Dataset entries
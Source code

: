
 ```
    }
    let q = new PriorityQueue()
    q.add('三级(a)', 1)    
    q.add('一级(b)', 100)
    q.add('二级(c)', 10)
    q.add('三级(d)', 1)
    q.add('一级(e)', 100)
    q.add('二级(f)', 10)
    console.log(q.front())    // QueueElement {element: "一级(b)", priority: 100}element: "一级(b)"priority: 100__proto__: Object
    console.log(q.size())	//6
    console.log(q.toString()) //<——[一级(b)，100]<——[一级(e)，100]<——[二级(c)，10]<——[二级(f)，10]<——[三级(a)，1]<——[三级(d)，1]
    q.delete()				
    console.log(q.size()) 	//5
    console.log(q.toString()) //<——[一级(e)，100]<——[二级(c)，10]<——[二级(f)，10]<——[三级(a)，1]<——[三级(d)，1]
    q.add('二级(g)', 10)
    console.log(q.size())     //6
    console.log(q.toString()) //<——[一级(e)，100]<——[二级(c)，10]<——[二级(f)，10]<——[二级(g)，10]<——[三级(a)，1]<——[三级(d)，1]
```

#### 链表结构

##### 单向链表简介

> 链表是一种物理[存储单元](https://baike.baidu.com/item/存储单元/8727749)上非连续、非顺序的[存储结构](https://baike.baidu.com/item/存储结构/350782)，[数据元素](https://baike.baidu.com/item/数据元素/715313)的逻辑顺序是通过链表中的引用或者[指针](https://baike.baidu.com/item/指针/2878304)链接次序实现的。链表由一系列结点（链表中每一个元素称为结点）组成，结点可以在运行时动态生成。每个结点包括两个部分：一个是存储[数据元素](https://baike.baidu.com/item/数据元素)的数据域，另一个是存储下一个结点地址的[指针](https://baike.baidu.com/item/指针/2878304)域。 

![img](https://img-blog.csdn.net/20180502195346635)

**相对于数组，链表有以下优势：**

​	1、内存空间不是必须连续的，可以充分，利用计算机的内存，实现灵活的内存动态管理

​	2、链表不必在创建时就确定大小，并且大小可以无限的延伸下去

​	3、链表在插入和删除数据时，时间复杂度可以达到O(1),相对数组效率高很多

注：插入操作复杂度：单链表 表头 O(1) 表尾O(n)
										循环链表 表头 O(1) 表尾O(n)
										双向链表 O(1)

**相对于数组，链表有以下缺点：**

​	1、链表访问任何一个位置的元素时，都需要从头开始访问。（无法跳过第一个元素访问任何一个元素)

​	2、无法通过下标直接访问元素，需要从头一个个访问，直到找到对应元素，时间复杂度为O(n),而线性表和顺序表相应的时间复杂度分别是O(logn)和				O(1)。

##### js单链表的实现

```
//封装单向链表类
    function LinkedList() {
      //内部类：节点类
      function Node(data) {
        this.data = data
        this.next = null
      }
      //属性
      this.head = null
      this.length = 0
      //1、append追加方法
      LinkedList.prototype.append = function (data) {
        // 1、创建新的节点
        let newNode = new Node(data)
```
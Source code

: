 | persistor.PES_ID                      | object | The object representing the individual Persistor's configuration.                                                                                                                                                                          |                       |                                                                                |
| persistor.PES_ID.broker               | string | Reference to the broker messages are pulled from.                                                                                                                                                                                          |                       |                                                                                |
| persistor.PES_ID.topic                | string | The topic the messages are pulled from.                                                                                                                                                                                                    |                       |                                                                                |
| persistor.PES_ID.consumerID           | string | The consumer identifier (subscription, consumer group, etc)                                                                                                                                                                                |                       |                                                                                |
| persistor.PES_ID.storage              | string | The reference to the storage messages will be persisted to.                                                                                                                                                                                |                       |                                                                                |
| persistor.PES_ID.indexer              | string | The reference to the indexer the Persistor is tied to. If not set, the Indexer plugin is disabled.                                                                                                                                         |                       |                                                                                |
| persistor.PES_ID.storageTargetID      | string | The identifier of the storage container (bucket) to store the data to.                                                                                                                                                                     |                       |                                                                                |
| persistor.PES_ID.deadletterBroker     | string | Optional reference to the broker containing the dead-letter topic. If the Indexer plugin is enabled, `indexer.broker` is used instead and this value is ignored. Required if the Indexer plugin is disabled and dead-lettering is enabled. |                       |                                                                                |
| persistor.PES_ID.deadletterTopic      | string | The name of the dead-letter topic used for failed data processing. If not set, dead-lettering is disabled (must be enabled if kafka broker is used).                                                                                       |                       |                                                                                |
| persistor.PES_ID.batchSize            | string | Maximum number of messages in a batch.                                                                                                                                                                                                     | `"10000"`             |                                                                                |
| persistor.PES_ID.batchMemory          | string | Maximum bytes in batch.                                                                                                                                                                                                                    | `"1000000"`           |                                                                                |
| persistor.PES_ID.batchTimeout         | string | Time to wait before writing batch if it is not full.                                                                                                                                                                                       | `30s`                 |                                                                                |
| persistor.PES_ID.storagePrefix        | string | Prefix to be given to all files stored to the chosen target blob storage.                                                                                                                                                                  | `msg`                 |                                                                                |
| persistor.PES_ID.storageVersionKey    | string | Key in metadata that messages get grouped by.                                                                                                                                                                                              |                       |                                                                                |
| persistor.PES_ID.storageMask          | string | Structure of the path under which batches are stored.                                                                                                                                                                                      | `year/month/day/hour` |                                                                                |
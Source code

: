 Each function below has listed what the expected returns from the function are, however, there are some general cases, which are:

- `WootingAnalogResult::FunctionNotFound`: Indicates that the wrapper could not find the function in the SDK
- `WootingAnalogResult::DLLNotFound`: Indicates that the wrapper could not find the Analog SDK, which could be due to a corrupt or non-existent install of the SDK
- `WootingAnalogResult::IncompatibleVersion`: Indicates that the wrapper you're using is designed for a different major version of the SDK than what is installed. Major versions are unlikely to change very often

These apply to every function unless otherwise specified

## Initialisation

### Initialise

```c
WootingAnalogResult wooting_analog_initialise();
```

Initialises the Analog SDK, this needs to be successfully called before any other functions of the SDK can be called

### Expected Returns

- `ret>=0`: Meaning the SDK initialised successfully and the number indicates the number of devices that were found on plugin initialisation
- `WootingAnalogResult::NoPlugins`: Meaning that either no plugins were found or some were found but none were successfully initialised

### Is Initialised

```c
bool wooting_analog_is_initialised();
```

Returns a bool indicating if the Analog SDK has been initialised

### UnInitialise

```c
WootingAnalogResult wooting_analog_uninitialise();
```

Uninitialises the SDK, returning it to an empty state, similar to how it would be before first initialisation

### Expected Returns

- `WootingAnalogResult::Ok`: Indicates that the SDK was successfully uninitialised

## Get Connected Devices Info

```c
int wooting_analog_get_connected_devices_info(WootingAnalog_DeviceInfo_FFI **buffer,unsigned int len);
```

Your objective — In the data above, which lines include "LinkedList"? Return those lines.

Task response —
    function LinkedList() {
      LinkedList.prototype.append = function (data) {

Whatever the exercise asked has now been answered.